- _REQUIREMENT_
This exercise needs the complete data reproduced exactly.

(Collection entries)
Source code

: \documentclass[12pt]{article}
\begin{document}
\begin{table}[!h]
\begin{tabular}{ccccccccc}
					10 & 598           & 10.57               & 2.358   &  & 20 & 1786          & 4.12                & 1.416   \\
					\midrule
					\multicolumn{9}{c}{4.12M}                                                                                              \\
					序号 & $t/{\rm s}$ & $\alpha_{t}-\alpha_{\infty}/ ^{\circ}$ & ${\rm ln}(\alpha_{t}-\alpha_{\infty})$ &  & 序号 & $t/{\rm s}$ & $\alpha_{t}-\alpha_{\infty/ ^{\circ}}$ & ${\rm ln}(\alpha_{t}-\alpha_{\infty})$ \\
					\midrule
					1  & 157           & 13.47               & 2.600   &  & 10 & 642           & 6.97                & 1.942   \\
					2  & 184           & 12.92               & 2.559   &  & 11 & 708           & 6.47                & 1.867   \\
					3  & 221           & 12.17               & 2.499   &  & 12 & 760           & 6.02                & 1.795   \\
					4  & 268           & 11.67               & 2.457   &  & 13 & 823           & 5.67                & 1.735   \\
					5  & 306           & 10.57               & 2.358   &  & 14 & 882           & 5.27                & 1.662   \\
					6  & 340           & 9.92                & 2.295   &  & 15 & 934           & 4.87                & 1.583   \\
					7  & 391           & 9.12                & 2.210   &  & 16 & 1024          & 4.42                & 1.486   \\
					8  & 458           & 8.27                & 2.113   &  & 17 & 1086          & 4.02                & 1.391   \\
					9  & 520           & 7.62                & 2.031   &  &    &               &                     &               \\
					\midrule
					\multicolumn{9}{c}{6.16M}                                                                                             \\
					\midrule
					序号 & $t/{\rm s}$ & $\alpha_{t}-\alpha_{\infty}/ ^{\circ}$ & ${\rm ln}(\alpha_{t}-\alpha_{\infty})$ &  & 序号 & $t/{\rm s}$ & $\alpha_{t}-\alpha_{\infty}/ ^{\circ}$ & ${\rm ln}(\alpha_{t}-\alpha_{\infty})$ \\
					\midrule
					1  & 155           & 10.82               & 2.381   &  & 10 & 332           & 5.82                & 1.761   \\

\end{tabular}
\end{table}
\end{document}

- _TASK RESULT_
Source code

: \documentclass[12pt]{article}
\begin{document}
\begin{table}[!h]
\begin{tabular}{ccccccccc}
					10 & 598           & 10.57               & 2.358   &  & 20 & 1786          & 4.12                & 1.416   \\
					\midrule
					\multicolumn{9}{c}{4.12M}                                                                                              \\
					序号 & $t/{\rm s}$ & $\alpha_{t}-\alpha_{\infty}/ ^{\circ}$ & ${\rm ln}(\alpha_{t}-\alpha_{\infty})$ &  & 序号 & $t/{\rm s}$ & $\alpha_{t}-\alpha_{\infty/ ^{\circ}}$ & ${\rm ln}(\alpha_{t}-\alpha_{\infty})$ \\
					\midrule
					1  & 157           & 13.47               & 2.600   &  & 10 & 642           & 6.97                & 1.942   \\
					2  & 184           & 12.92               & 2.559   &  & 11 & 708           & 6.47                & 1.867   \\
					3  & 221           & 12.17               & 2.499   &  & 12 & 760           & 6.02                & 1.795   \\
					4  & 268           & 11.67               & 2.457   &  & 13 & 823           & 5.67                & 1.735   \\
					5  & 306           & 10.57               & 2.358   &  & 14 & 882           & 5.27                & 1.662   \\
					6  & 340           & 9.92                & 2.295   &  & 15 & 934           & 4.87                & 1.583   \\
					7  & 391           & 9.12                & 2.210   &  & 16 & 1024          & 4.42                & 1.486   \\
					8  & 458           & 8.27                & 2.113   &  & 17 & 1086          & 4.02                & 1.391   \\
					9  & 520           & 7.62                & 2.031   &  &    &               &                     &               \\
					\midrule
					\multicolumn{9}{c}{6.16M}                                                                                             \\
					\midrule
					序号 & $t/{\rm s}$ & $\alpha_{t}-\alpha_{\infty}/ ^{\circ}$ & ${\rm ln}(\alpha_{t}-\alpha_{\infty})$ &  & 序号 & $t/{\rm s}$ & $\alpha_{t}-\alpha_{\infty}/ ^{\circ}$ & ${\rm ln}(\alpha_{t}-\alpha_{\infty})$ \\
					\midrule
					1  & 155           & 10.82               & 2.381   &  & 10 & 332           & 5.82                & 1.761   \\

\end{tabular}
\end{table}
\end{document}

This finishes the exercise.